Vetting an IT vendor in India means confirming the company is a registered legal entity, checking its security and quality certifications, verifying real client references, and locking down code ownership and data handling in the contract — before any money moves. It is due diligence, not a vibe check off a polished website. A 250-seat fintech CTO in Austin does not need a fourteenth sales call; they need a checklist that separates the firms that ship from the ones that disappear after the deposit. Here is the one AB7 hands buyers who are evaluating India vendors — including AB7’s own competitors.

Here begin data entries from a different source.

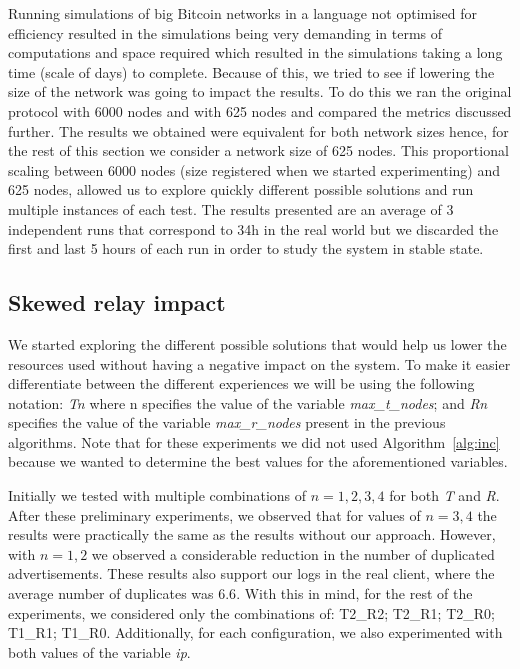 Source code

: \documentclass{dads}   %
\begin{document}
Running simulations of big Bitcoin networks in a language not optimised for efficiency resulted in the simulations being very demanding in terms of computations and space required which resulted in the simulations taking a long time (scale of days) to complete. Because of this, we tried to see if lowering the size of the network was going to impact the results. To do this we ran the original protocol with 6000 nodes and with 625 nodes and compared the metrics discussed further. The results we obtained were equivalent for both network sizes hence, for the rest of this section we consider a network size of 625 nodes. This proportional scaling between 6000 nodes (size registered when we started experimenting) and 625 nodes, allowed us to explore quickly different possible solutions and run multiple instances of each test. The results presented are an average of 3 independent runs that correspond to 34h in the real world but we discarded the first and last 5 hours of each run in order to study the system in stable state.


\subsection{Skewed relay impact}
\label{sec:sri}
We started exploring the different possible solutions that would help us lower the resources used without having a negative impact on the system. To make it easier differentiate between the different experiences we will be using the following notation: \textsl{Tn} where n specifies the value of the variable \textsl{max\_t\_nodes}; and \textsl{Rn} specifies the value of the variable \textsl{max\_r\_nodes} present in the previous algorithms. Note that for these experiments we did not used Algorithm~\ref{alg:inc} because we wanted to determine the best values for the aforementioned variables.

Initially we tested with multiple combinations of $n={1,2,3,4}$ for both \textsl{T} and \textsl{R}. After these preliminary experiments, we observed that for values of $n={3,4}$ the results were practically the same as the results without our approach. However, with $n={1,2}$ we observed a considerable reduction in the number of duplicated advertisements.
These results also support our logs in the real client, where the average number of duplicates was $6.6$. With this in mind, for the rest of the experiments, we considered only the combinations of: T2\_R2; T2\_R1; T2\_R0; T1\_R1; T1\_R0. Additionally, for each configuration, we also experimented with both values of the variable \textsl{ip}.
\end{document}
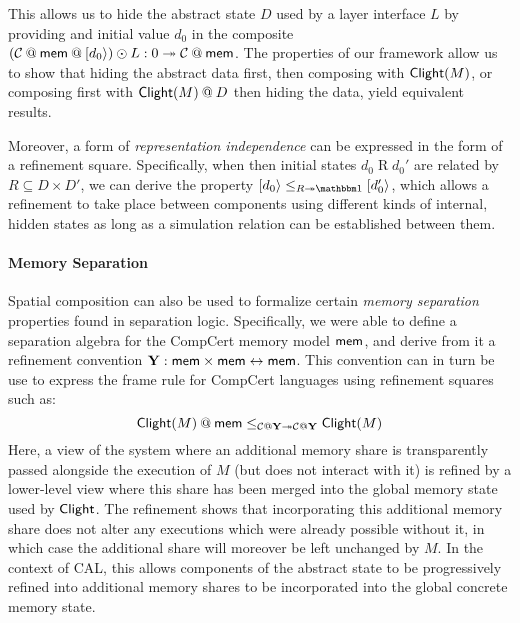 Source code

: \begin{example}
This allows us to hide the abstract state $D$
used by a layer interface $L$ by providing and initial value $d_0$
in the composite
$
  (\mathcal{C} \mathbin@ \kw{mem} \mathbin@ [d_0\rangle) \odot L :
  \emptysig \twoheadrightarrow \mathcal{C} \mathbin@ \kw{mem}
$.
The properties of our framework allow us to show that
hiding the abstract data first, then composing with $ \mathsf{Clight} (M)$,
or composing first with $\kw{Clight}(M)\mathbin@ D$ then hiding the data,
yield equivalent results.
\end{example}

Moreover, a form of \emph{representation independence}
can be expressed in the form of a refinement square.
Specifically,
when then initial states $d_0 \mathrel{R} d_0'$
are related by $R \subseteq D \times D'$,
we can derive the property
$
  [d_0 \rangle \le_{R \twoheadrightarrow \mathbbm1} [d_0'\rangle
$,
which allows a refinement to take place between components
using different kinds of internal, hidden states
as long as a simulation relation can be established between them.

\paragraph{Memory Separation}

Spatial composition can also be used to formalize
certain \emph{memory separation} properties found in separation logic.
Specifically,
we were able to define a separation algebra for the CompCert memory model $ \mathsf{mem} $,
and derive from it a refinement convention
$\mathbf{Y} :  \mathsf{mem}  \times  \mathsf{mem}  \leftrightarrow  \mathsf{mem} $.
This convention can in turn be use to express the frame rule
for CompCert languages using refinement squares such as:
\[
  \kw{Clight}(M) \mathbin@ \kw{mem} \le_{\mathcal{C} \mathbin@ \mathbf{Y} \twoheadrightarrow
  \mathcal{C} \mathbin@ \mathbf{Y}} \kw{Clight}(M)
\]
Here, a view of the system where an additional memory share
is transparently passed alongside the execution of $M$ (but does not interact with it)
is refined by a lower-level view where this share
has been merged into the global memory state used by $ \mathsf{Clight} $. 
The refinement shows that incorporating this additional memory share
does not alter any executions which were already possible without it,
in which case the additional share will moreover be left unchanged by $M$.
In the context of CAL,
this allows components of the abstract state
to be progressively refined into additional memory shares
to be incorporated into the global concrete memory state.

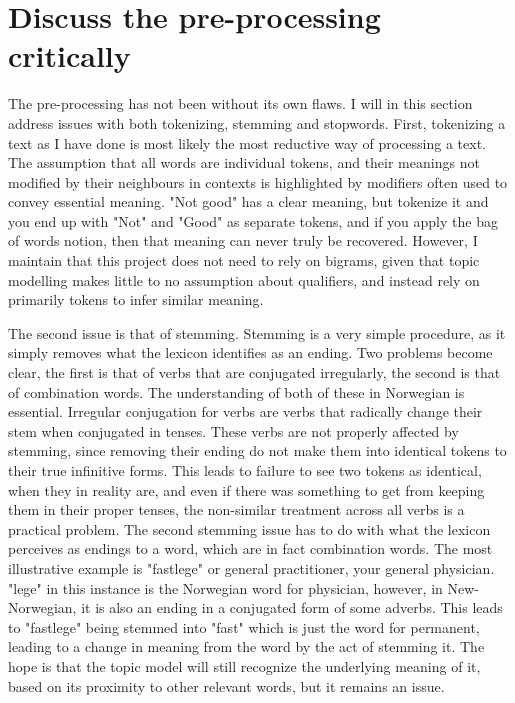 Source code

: \documentclass[12pt]{article}
\begin{document}
	\section{Discuss the pre-processing critically}
	The pre-processing has not been without its own flaws. I will in this section address issues with both tokenizing, stemming and stopwords. First, tokenizing a text as I have done is most likely the most reductive way of processing a text. The assumption that all words are individual tokens, and their meanings not modified by their neighbours in contexts is highlighted by modifiers often used to convey essential meaning. "Not good" has a clear meaning, but tokenize it and you end up with "Not" and "Good" as separate tokens, and if you apply the bag of words notion, then that meaning can never truly be recovered. However, I maintain that this project does not need to rely on bigrams, given that topic modelling makes little to no assumption about qualifiers, and instead rely on primarily tokens to infer similar meaning. 
	
	The second issue is that of stemming. Stemming is a very simple procedure, as it simply removes what the lexicon identifies as an ending. Two problems become clear, the first is that of verbs that are conjugated irregularly, the second is that of combination words. The understanding of both of these in Norwegian is essential. Irregular conjugation for verbs are verbs that radically change their stem when conjugated in tenses. These verbs are not properly affected by stemming, since removing their ending do not make them into identical tokens to their true infinitive forms. This leads to failure to see two tokens as identical, when they in reality are, and even if there was something to get from keeping them in their proper tenses, the non-similar treatment across all verbs is a practical problem. The second stemming issue has to do with what the lexicon perceives as endings to a word, which are in fact combination words. The most illustrative example is "fastlege" or general practitioner, your general physician. "lege" in this instance is the Norwegian word for physician, however, in New-Norwegian, it is also an ending in a conjugated form of some adverbs. This leads to "fastlege" being stemmed into "fast" which is just the word for permanent, leading to a change in meaning from the word by the act of stemming it. The hope is that the topic model will still recognize the underlying meaning of it, based on its proximity to other relevant words, but it remains an issue. 
	
\end{document}
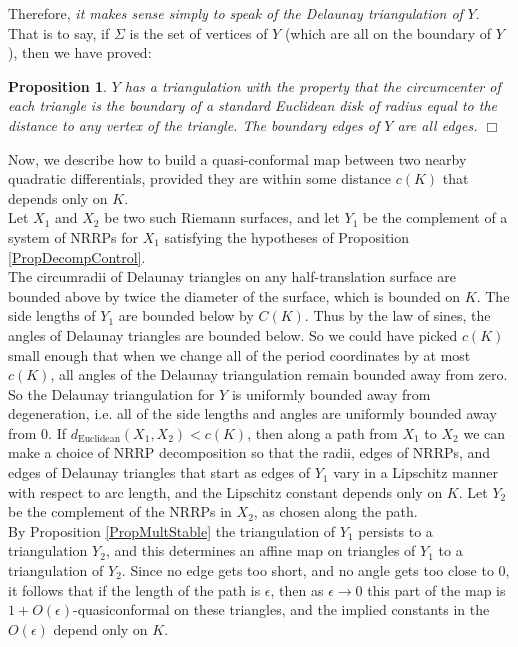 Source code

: \documentclass[12pt]{article}
\newtheorem{proposition}[theorem]{Proposition}
\begin{document}
\noindent Therefore, \emph{it makes sense simply to speak of the Delaunay triangulation of} $Y$. That is to say, if $\Sigma$ is the set of vertices of $Y$ (which are all on the boundary of $Y$), then we have proved:

\begin{proposition} $Y$ has a triangulation with the property that the circumcenter of each triangle is the boundary of a standard Euclidean disk of radius equal to the distance to any vertex of the triangle. The boundary edges of $Y$ are all edges. $\Box$ \end{proposition}

\noindent Now, we describe how to build a quasi-conformal map between two nearby quadratic differentials, provided they are within some distance $c(K)$ that depends only on $K$.\\

\noindent Let $X_1$ and $X_2$ be two such Riemann surfaces, and let $Y_1$ be the complement of a system of NRRPs for $X_1$ satisfying the hypotheses of Proposition \ref{PropDecompControl}.\\

\noindent The circumradii of Delaunay triangles on any half-translation surface are bounded above by twice the diameter of the surface, which is bounded on $K$. The side lengths of $Y_1$ are bounded below by $C(K)$. Thus by the law of sines, the angles of Delaunay triangles are bounded below. So we could have picked $c(K)$ small enough that when we change all of the period coordinates by at most $c(K)$, all angles of the Delaunay triangulation remain bounded away from zero. So the Delaunay triangulation for $Y$ is uniformly bounded away from degeneration, i.e. all of the side lengths and angles are uniformly bounded away from $0$. If $d_\mathrm{Euclidean}(X_1,X_2) < c(K)$, then along a path from $X_1$ to $X_2$ we can make a choice of NRRP decomposition so that the radii, edges of NRRPs, and edges of Delaunay triangles that start as edges of $Y_1$ vary in a Lipschitz manner with respect to arc length, and the Lipschitz constant depends only on $K$. Let $Y_2$ be the complement of the NRRPs in $X_2$, as chosen along the path.\\

\noindent By Proposition \ref{PropMultStable} the triangulation of $Y_1$ persists to a triangulation $Y_2$, and this determines an affine map on triangles of $Y_1$ to a triangulation of $Y_2$. Since no edge gets too short, and no angle gets too close to $0$, it follows that if the length of the path is $\epsilon$, then as $\epsilon \to 0$ this part of the map is $1 + O(\epsilon)$-quasiconformal on these triangles, and the implied constants in the $O(\epsilon)$ depend only on $K$.
\end{document}
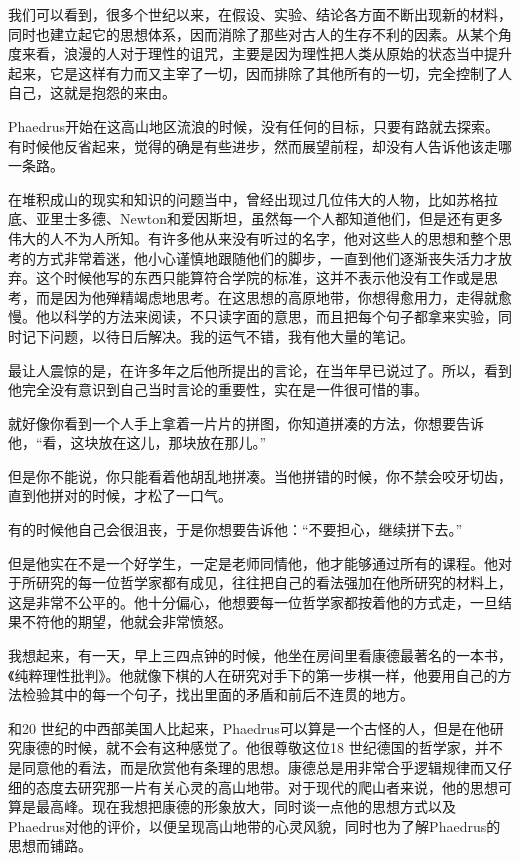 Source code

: \documentclass[UTF8]{article}
\begin{document}
\par 我们可以看到，很多个世纪以来，在假设、实验、结论各方面不断出现新的材料，同时也建立起它的思想体系，因而消除了那些对古人的生存不利的因素。从某个角度来看，浪漫的人对于理性的诅咒，主要是因为理性把人类从原始的状态当中提升起来，它是这样有力而又主宰了一切，因而排除了其他所有的一切，完全控制了人自己，这就是抱怨的来由。
\par Phaedrus开始在这高山地区流浪的时候，没有任何的目标，只要有路就去探索。有时候他反省起来，觉得的确是有些进步，然而展望前程，却没有人告诉他该走哪一条路。
\par 在堆积成山的现实和知识的问题当中，曾经出现过几位伟大的人物，比如苏格拉底、亚里士多德、Newton和爱因斯坦，虽然每一个人都知道他们，但是还有更多伟大的人不为人所知。有许多他从来没有听过的名字，他对这些人的思想和整个思考的方式非常着迷，他小心谨慎地跟随他们的脚步，一直到他们逐渐丧失活力才放弃。这个时候他写的东西只能算符合学院的标准，这并不表示他没有工作或是思考，而是因为他殚精竭虑地思考。在这思想的高原地带，你想得愈用力，走得就愈慢。他以科学的方法来阅读，不只读字面的意思，而且把每个句子都拿来实验，同时记下问题，以待日后解决。我的运气不错，我有他大量的笔记。
\par 最让人震惊的是，在许多年之后他所提出的言论，在当年早已说过了。所以，看到他完全没有意识到自己当时言论的重要性，实在是一件很可惜的事。
\par 就好像你看到一个人手上拿着一片片的拼图，你知道拼凑的方法，你想要告诉他，“看，这块放在这儿，那块放在那儿。”
\par 但是你不能说，你只能看着他胡乱地拼凑。当他拼错的时候，你不禁会咬牙切齿，直到他拼对的时候，才松了一口气。
\par 有的时候他自己会很沮丧，于是你想要告诉他：“不要担心，继续拼下去。”
\par 但是他实在不是一个好学生，一定是老师同情他，他才能够通过所有的课程。他对于所研究的每一位哲学家都有成见，往往把自己的看法强加在他所研究的材料上，这是非常不公平的。他十分偏心，他想要每一位哲学家都按着他的方式走，一旦结果不符他的期望，他就会非常愤怒。
\par 我想起来，有一天，早上三四点钟的时候，他坐在房间里看康德最著名的一本书，《纯粹理性批判》。他就像下棋的人在研究对手下的第一步棋一样，他要用自己的方法检验其中的每一个句子，找出里面的矛盾和前后不连贯的地方。
\par 和20 世纪的中西部美国人比起来，Phaedrus可以算是一个古怪的人，但是在他研究康德的时候，就不会有这种感觉了。他很尊敬这位18 世纪德国的哲学家，并不是同意他的看法，而是欣赏他有条理的思想。康德总是用非常合乎逻辑规律而又仔细的态度去研究那一片有关心灵的高山地带。对于现代的爬山者来说，他的思想可算是最高峰。现在我想把康德的形象放大，同时谈一点他的思想方式以及Phaedrus对他的评价，以便呈现高山地带的心灵风貌，同时也为了解Phaedrus的思想而铺路。
\end{document}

The full development service this checklist applies to is the AB7 Digital & Development page, and the engagement tiers are on the AB7 pricing page.
1. Confirm the company is a registered legal entity
Ask for the company’s CIN (Corporate Identity Number) and verify it on the Ministry of Corporate Affairs portal (mca.gov.in). A real Indian private limited shows up with an incorporation date, registered office, and director names. AB7 Solutions, for context, was incorporated in 2013 and runs from Kalkat Bhawan near Airport Chowk in Mohali, Punjab — a verifiable address, not a virtual mailbox. If a vendor cannot produce a CIN in five minutes, stop there.
2. Check security certifications, not logos
Plenty of websites paste an “ISO 27001” badge in the footer. Ask for the certificate PDF, read the certificate number, and check the named scope and the issuing body’s validity date. The certifications that matter for software work are ISO 27001 (information security), SOC 2 Type II (controls audited over time, not a snapshot), and — if the vendor handles US health data — a signed BAA referencing HIPAA. A badge is a claim; a current certificate with a verifiable registrar is evidence.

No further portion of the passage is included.